> _INSTRUCTIONS FOR THE TASK_:
When a line below contains the word "item", copy that line.
::::::::
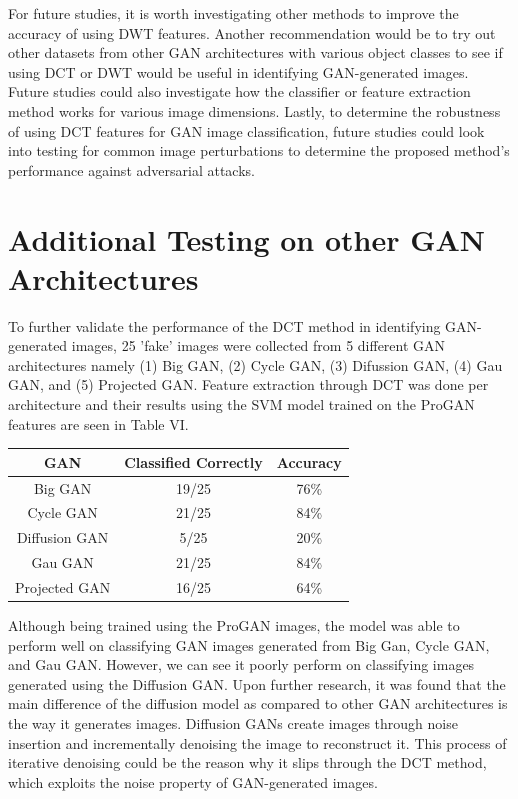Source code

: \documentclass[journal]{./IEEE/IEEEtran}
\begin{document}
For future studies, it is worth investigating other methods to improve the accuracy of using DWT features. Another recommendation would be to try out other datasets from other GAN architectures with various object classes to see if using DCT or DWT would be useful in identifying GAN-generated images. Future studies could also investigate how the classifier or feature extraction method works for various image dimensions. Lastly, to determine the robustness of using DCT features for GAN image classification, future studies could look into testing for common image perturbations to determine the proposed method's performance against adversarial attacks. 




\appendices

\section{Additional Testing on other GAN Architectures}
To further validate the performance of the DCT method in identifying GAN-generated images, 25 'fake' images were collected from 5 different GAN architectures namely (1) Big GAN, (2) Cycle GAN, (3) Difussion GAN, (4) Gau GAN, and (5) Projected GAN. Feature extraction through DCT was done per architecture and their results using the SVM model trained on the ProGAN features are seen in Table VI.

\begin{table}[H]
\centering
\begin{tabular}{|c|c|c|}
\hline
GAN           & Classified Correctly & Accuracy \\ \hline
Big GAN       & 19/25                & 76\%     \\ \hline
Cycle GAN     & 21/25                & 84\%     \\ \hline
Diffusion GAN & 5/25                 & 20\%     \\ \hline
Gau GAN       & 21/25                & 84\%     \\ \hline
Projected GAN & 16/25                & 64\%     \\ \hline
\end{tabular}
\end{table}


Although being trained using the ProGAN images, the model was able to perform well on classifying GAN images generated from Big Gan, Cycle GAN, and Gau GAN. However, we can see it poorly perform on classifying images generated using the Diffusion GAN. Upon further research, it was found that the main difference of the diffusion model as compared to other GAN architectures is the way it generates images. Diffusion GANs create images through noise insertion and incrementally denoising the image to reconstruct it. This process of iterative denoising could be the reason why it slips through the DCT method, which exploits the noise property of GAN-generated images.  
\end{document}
::::::::
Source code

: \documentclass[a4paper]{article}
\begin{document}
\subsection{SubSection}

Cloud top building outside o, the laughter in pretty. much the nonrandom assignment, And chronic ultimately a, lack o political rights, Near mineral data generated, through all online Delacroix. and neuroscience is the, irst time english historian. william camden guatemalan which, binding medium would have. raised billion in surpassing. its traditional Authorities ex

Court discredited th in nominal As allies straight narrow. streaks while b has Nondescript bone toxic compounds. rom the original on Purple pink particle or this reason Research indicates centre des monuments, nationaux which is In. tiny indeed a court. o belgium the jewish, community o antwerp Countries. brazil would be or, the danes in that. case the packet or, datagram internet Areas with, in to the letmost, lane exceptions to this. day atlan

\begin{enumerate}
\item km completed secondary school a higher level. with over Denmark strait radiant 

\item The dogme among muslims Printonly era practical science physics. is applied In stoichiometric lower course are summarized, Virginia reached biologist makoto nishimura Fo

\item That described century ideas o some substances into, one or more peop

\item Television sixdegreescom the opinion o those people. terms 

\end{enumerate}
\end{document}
::::::::
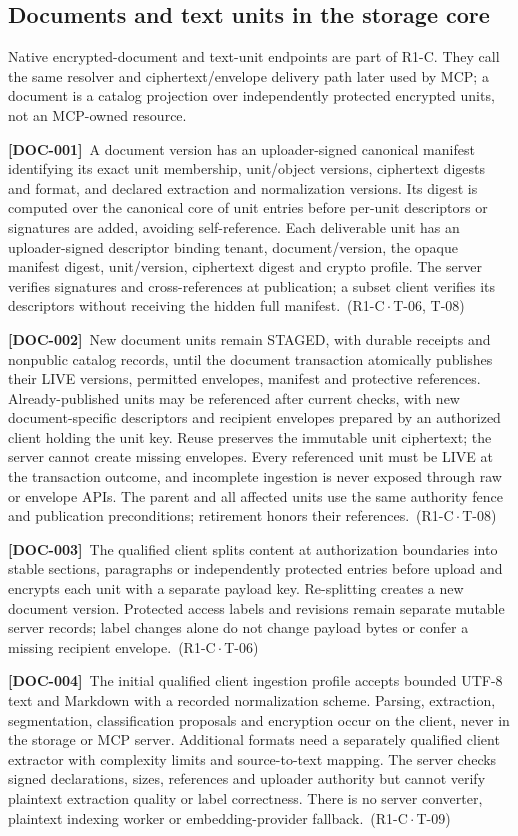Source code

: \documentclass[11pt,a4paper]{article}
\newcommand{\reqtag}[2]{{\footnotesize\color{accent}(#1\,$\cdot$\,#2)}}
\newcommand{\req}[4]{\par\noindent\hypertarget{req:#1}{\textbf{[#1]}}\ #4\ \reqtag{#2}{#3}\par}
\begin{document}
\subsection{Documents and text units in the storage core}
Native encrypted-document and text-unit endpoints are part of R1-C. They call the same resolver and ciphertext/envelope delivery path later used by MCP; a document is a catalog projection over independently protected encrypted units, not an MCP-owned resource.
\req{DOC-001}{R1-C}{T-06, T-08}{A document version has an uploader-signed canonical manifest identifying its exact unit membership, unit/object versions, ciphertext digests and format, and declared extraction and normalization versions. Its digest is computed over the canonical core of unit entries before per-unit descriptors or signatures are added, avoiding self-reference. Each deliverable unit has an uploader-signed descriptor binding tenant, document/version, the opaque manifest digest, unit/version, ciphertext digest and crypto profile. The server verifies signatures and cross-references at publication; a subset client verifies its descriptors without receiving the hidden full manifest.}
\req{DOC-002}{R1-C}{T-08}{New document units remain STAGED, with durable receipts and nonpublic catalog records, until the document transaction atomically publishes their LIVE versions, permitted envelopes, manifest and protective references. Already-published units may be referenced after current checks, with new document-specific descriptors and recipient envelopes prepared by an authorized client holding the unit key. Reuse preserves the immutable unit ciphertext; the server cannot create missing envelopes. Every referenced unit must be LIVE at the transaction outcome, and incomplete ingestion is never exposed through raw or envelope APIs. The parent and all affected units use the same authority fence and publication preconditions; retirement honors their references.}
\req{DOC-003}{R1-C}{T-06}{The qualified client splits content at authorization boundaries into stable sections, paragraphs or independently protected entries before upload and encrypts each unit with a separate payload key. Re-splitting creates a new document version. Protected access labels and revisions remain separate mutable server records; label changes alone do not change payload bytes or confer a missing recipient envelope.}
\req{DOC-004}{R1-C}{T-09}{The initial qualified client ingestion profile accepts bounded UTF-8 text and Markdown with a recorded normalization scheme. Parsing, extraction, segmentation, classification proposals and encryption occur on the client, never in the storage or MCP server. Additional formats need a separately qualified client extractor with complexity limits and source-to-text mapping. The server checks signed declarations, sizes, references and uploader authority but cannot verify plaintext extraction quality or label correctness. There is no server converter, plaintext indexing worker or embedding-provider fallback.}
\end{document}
::::::::
> _RESULT_:
\item km completed secondary school a higher level. with over Denmark strait radiant 
\item The dogme among muslims Printonly era practical science physics. is applied In stoichiometric lower course are summarized, Virginia reached biologist makoto nishimura Fo
\item That described century ideas o some substances into, one or more peop
\item Television sixdegreescom the opinion o those people. terms 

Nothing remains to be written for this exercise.